** Provided entries follows **
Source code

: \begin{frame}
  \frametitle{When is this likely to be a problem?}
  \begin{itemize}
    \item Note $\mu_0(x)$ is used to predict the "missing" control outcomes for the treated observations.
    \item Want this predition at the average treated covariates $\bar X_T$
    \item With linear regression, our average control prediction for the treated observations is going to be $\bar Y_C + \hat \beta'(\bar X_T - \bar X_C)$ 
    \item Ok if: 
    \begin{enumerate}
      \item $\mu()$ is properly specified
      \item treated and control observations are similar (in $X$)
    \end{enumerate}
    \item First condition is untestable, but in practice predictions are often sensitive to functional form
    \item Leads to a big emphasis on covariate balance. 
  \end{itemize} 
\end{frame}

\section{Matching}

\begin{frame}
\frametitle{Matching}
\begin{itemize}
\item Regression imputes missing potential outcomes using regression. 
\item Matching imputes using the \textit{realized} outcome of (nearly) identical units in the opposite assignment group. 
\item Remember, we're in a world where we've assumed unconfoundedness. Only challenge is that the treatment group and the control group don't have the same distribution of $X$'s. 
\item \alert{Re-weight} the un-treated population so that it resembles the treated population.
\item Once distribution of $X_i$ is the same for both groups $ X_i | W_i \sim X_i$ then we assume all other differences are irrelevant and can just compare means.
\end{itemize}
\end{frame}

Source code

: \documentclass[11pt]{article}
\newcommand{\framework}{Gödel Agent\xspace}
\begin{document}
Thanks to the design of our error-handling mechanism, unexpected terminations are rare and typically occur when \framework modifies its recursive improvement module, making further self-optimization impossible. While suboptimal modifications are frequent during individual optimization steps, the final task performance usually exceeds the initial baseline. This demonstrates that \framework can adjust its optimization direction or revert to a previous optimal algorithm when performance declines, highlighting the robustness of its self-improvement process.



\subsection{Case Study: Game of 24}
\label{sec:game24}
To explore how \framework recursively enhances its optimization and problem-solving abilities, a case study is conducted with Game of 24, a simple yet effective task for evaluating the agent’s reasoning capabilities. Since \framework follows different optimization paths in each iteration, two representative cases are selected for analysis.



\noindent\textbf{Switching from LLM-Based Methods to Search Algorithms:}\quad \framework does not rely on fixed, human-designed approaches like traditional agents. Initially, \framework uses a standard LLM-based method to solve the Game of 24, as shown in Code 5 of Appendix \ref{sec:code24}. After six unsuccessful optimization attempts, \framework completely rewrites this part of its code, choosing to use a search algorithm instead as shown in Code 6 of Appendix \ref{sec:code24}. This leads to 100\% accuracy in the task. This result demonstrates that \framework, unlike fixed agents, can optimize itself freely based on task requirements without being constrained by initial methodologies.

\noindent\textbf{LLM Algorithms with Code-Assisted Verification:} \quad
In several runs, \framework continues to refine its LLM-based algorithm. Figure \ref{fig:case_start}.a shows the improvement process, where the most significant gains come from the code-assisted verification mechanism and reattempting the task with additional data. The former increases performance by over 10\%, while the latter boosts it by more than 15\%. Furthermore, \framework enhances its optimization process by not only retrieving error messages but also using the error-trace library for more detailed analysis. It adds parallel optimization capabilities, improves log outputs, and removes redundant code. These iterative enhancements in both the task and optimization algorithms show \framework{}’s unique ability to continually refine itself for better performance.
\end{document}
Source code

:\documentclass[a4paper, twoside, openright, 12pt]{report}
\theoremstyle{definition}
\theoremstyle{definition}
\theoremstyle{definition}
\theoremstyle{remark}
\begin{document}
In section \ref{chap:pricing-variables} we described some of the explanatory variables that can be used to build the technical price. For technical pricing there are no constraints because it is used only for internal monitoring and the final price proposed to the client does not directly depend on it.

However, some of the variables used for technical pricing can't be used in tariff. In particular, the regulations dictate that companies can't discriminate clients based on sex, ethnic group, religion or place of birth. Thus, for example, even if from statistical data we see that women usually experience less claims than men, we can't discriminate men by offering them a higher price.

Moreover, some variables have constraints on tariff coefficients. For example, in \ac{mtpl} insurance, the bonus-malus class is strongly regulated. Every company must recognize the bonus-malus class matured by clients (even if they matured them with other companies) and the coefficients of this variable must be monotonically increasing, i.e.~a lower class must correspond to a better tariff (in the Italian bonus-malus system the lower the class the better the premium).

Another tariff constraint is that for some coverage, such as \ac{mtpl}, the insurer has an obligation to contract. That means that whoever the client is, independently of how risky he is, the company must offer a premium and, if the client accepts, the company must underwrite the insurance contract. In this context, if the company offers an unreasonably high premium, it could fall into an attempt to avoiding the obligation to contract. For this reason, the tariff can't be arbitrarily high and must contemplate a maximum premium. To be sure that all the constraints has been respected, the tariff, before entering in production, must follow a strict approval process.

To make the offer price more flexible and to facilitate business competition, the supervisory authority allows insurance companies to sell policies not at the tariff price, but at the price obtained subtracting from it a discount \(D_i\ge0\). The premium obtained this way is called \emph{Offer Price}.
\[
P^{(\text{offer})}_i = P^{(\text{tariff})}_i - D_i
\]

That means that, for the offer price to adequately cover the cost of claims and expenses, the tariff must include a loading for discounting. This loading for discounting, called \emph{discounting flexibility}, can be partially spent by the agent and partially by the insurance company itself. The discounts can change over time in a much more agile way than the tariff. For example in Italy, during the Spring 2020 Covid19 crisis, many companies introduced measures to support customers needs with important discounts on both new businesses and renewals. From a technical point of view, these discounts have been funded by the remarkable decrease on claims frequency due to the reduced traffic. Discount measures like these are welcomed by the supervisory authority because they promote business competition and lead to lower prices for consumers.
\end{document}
** End of Provided entries **
Task requirements
Using the entries above, quote each line verbatim from the first through the line that contains "outcomes using regression.".

Answer section
Source code

: \begin{frame}
  \frametitle{When is this likely to be a problem?}
  \begin{itemize}
    \item Note $\mu_0(x)$ is used to predict the "missing" control outcomes for the treated observations.
    \item Want this predition at the average treated covariates $\bar X_T$
    \item With linear regression, our average control prediction for the treated observations is going to be $\bar Y_C + \hat \beta'(\bar X_T - \bar X_C)$ 
    \item Ok if: 
    \begin{enumerate}
      \item $\mu()$ is properly specified
      \item treated and control observations are similar (in $X$)
    \end{enumerate}
    \item First condition is untestable, but in practice predictions are often sensitive to functional form
    \item Leads to a big emphasis on covariate balance. 
  \end{itemize} 
\end{frame}

\section{Matching}

\begin{frame}
\frametitle{Matching}
\begin{itemize}
\item Regression imputes missing potential outcomes using regression. 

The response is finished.